All lines from the one with "What DeFi Apps Can You Use?" to the end of the material, both included, are to be written out exactly and without anything else.

═══

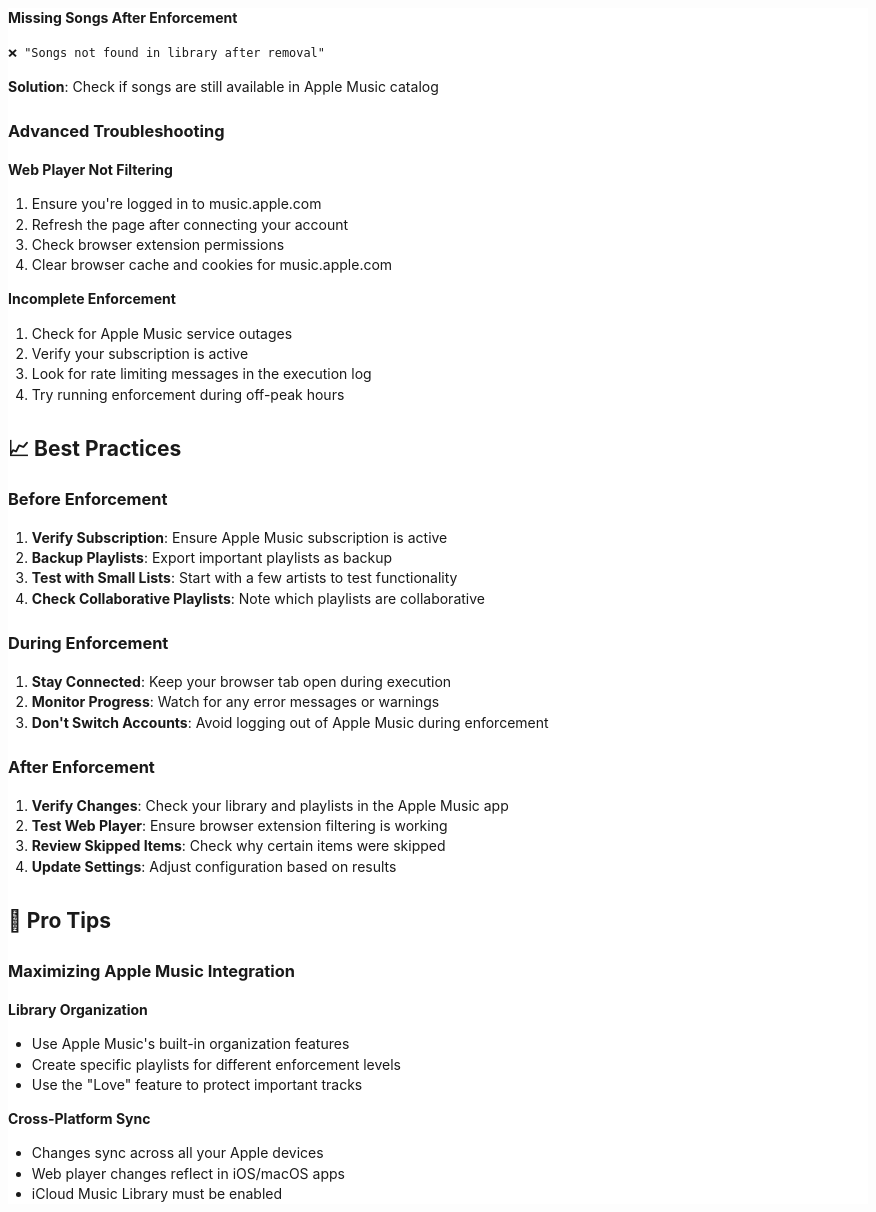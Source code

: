 **Missing Songs After Enforcement**
```
❌ "Songs not found in library after removal"
```
**Solution**: Check if songs are still available in Apple Music catalog

### Advanced Troubleshooting

**Web Player Not Filtering**
1. Ensure you're logged in to music.apple.com
2. Refresh the page after connecting your account
3. Check browser extension permissions
4. Clear browser cache and cookies for music.apple.com

**Incomplete Enforcement**
1. Check for Apple Music service outages
2. Verify your subscription is active
3. Look for rate limiting messages in the execution log
4. Try running enforcement during off-peak hours

## 📈 Best Practices

### Before Enforcement

1. **Verify Subscription**: Ensure Apple Music subscription is active
2. **Backup Playlists**: Export important playlists as backup
3. **Test with Small Lists**: Start with a few artists to test functionality
4. **Check Collaborative Playlists**: Note which playlists are collaborative

### During Enforcement

1. **Stay Connected**: Keep your browser tab open during execution
2. **Monitor Progress**: Watch for any error messages or warnings
3. **Don't Switch Accounts**: Avoid logging out of Apple Music during enforcement

### After Enforcement

1. **Verify Changes**: Check your library and playlists in the Apple Music app
2. **Test Web Player**: Ensure browser extension filtering is working
3. **Review Skipped Items**: Check why certain items were skipped
4. **Update Settings**: Adjust configuration based on results

## 🎯 Pro Tips

### Maximizing Apple Music Integration

**Library Organization**
- Use Apple Music's built-in organization features
- Create specific playlists for different enforcement levels
- Use the "Love" feature to protect important tracks

**Cross-Platform Sync**
- Changes sync across all your Apple devices
- Web player changes reflect in iOS/macOS apps
- iCloud Music Library must be enabled
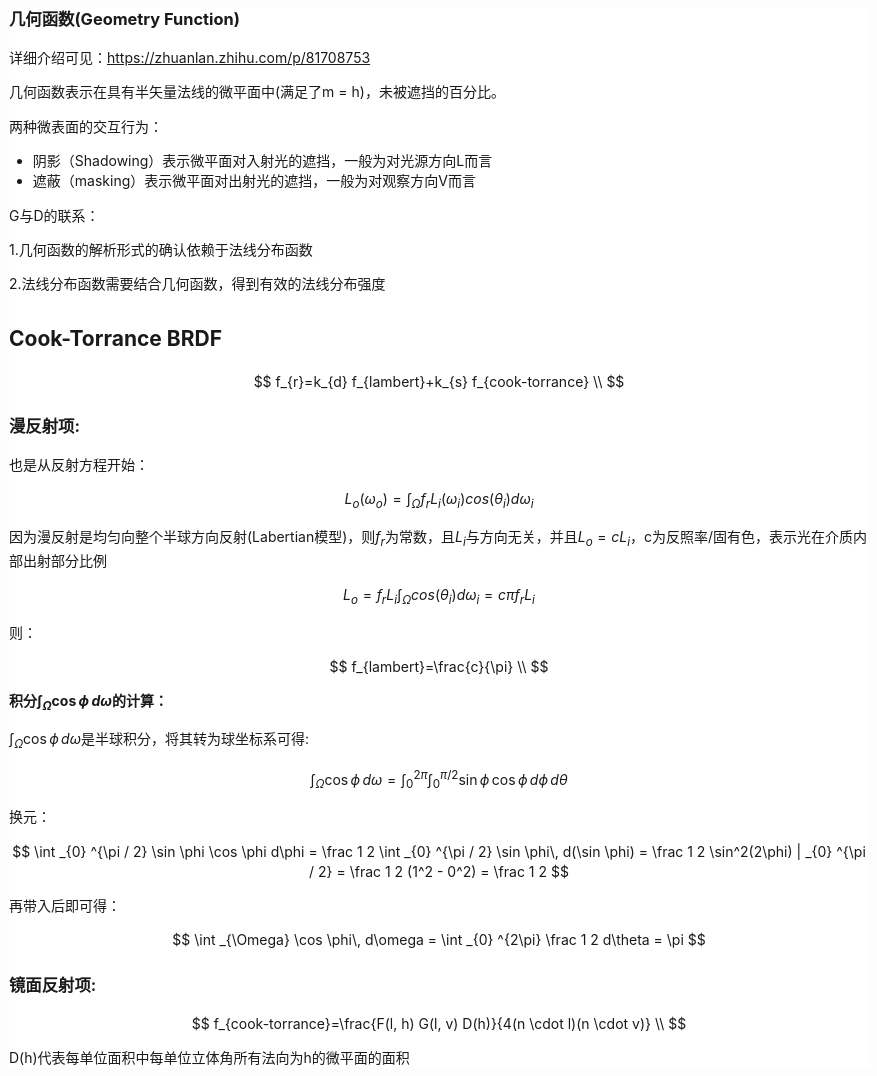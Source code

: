 

### **几何函数(Geometry Function)**

详细介绍可见：https://zhuanlan.zhihu.com/p/81708753



几何函数表示在具有半矢量法线的微平面中(满足了m = h)，未被遮挡的百分比。

两种微表面的交互行为：

* 阴影（Shadowing）表示微平面对入射光的遮挡，一般为对光源方向L而言
* 遮蔽（masking）表示微平面对出射光的遮挡，一般为对观察方向V而言

G与D的联系：

1.几何函数的解析形式的确认依赖于法线分布函数

2.法线分布函数需要结合几何函数，得到有效的法线分布强度



## **Cook-Torrance BRDF**

$$ f_{r}=k_{d} f_{lambert}+k_{s} f_{cook-torrance} \\ $$

### **漫反射项:**

也是从反射方程开始：

$$ L_o(\omega_{o}) = \int_\Omega f_{r} L_i(\omega_{i}) cos(\theta_i) d\omega_i $$

因为漫反射是均匀向整个半球方向反射(Labertian模型)，则$f_{r}$为常数，且$L_i$与方向无关，并且$L_o = cL_i$，c为反照率/固有色，表示光在介质内部出射部分比例

$$ L_o = f_{r} L_i \int_\Omega  cos(\theta_i) d\omega_i = c\pi f_{r} L_i $$

则：

$$ f_{lambert}=\frac{c}{\pi} \\ $$

**积分$\int _{\Omega} \cos \phi\, d\omega$的计算：**

$\int _{\Omega} \cos \phi\, d\omega$是半球积分，将其转为球坐标系可得:

$$ \int _{\Omega} \cos \phi\, d\omega = \int _{0} ^{2\pi} \int _{0} ^{\pi / 2} \sin \phi \,\cos \phi \,d\phi \,d\theta $$

换元：

$$ \int _{0} ^{\pi / 2} \sin \phi \cos \phi d\phi = \frac 1 2 \int _{0} ^{\pi / 2}  \sin \phi\, d(\sin \phi) = \frac 1 2 \sin^2(2\phi) | _{0} ^{\pi / 2} = \frac 1 2 (1^2 - 0^2) = \frac 1 2  $$

再带入后即可得：

$$ \int _{\Omega} \cos \phi\, d\omega = \int _{0} ^{2\pi} \frac 1 2 d\theta = \pi $$

### **镜面反射项:**

$$ f_{cook-torrance}=\frac{F(l, h) G(l, v) D(h)}{4(n \cdot l)(n \cdot v)} \\ $$

D(h)代表每单位面积中每单位立体角所有法向为h的微平面的面积
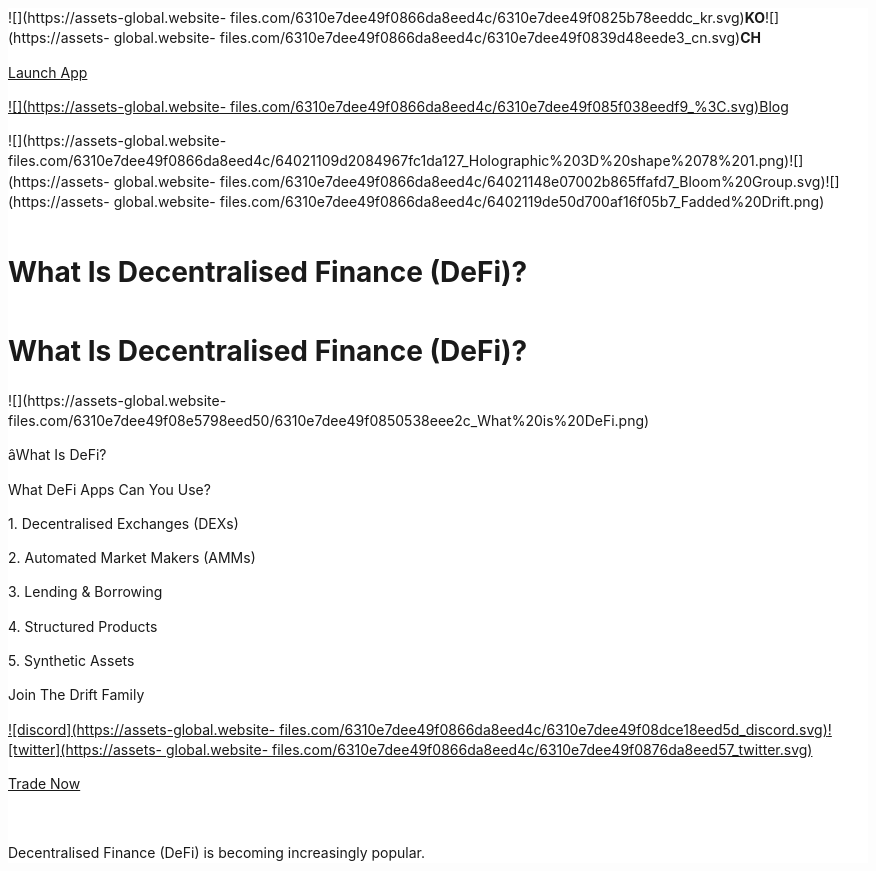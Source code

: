![](https://assets-global.website-
files.com/6310e7dee49f0866da8eed4c/6310e7dee49f0825b78eeddc_kr.svg)**KO**![](https://assets-
global.website-
files.com/6310e7dee49f0866da8eed4c/6310e7dee49f0839d48eede3_cn.svg)**CH**

[Launch App](https://app.drift.trade)

[![](https://assets-global.website-
files.com/6310e7dee49f0866da8eed4c/6310e7dee49f085f038eedf9_%3C.svg)Blog](/blog)

![](https://assets-global.website-
files.com/6310e7dee49f0866da8eed4c/64021109d2084967fc1da127_Holographic%203D%20shape%2078%201.png)![](https://assets-
global.website-
files.com/6310e7dee49f0866da8eed4c/64021148e07002b865ffafd7_Bloom%20Group.svg)![](https://assets-
global.website-
files.com/6310e7dee49f0866da8eed4c/6402119de50d700af16f05b7_Fadded%20Drift.png)

# What Is Decentralised Finance (DeFi)?

# What Is Decentralised Finance (DeFi)?

![](https://assets-global.website-
files.com/6310e7dee49f08e5798eed50/6310e7dee49f0850538eee2c_What%20is%20DeFi.png)

âWhat Is DeFi?

What DeFi Apps Can You Use?

1\. Decentralised Exchanges (DEXs)

2\. Automated Market Makers (AMMs)

3\. Lending & Borrowing

4\. Structured Products

5\. Synthetic Assets

Join The Drift Family

[![discord](https://assets-global.website-
files.com/6310e7dee49f0866da8eed4c/6310e7dee49f08dce18eed5d_discord.svg)](https://t.co/EoJsWdKmB4)[![twitter](https://assets-
global.website-
files.com/6310e7dee49f0866da8eed4c/6310e7dee49f0876da8eed57_twitter.svg)](https://twitter.com/DriftProtocol)

[Trade Now](https://app.drift.trade/)

![]()

Decentralised Finance (DeFi) is becoming increasingly popular.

═══

Exercise response.
What DeFi Apps Can You Use?

1\. Decentralised Exchanges (DEXs)

2\. Automated Market Makers (AMMs)

3\. Lending & Borrowing

4\. Structured Products

5\. Synthetic Assets

Join The Drift Family

[![discord](https://assets-global.website-
files.com/6310e7dee49f0866da8eed4c/6310e7dee49f08dce18eed5d_discord.svg)](https://t.co/EoJsWdKmB4)[![twitter](https://assets-
global.website-
files.com/6310e7dee49f0866da8eed4c/6310e7dee49f0876da8eed57_twitter.svg)](https://twitter.com/DriftProtocol)

[Trade Now](https://app.drift.trade/)

![]()

Decentralised Finance (DeFi) is becoming increasingly popular.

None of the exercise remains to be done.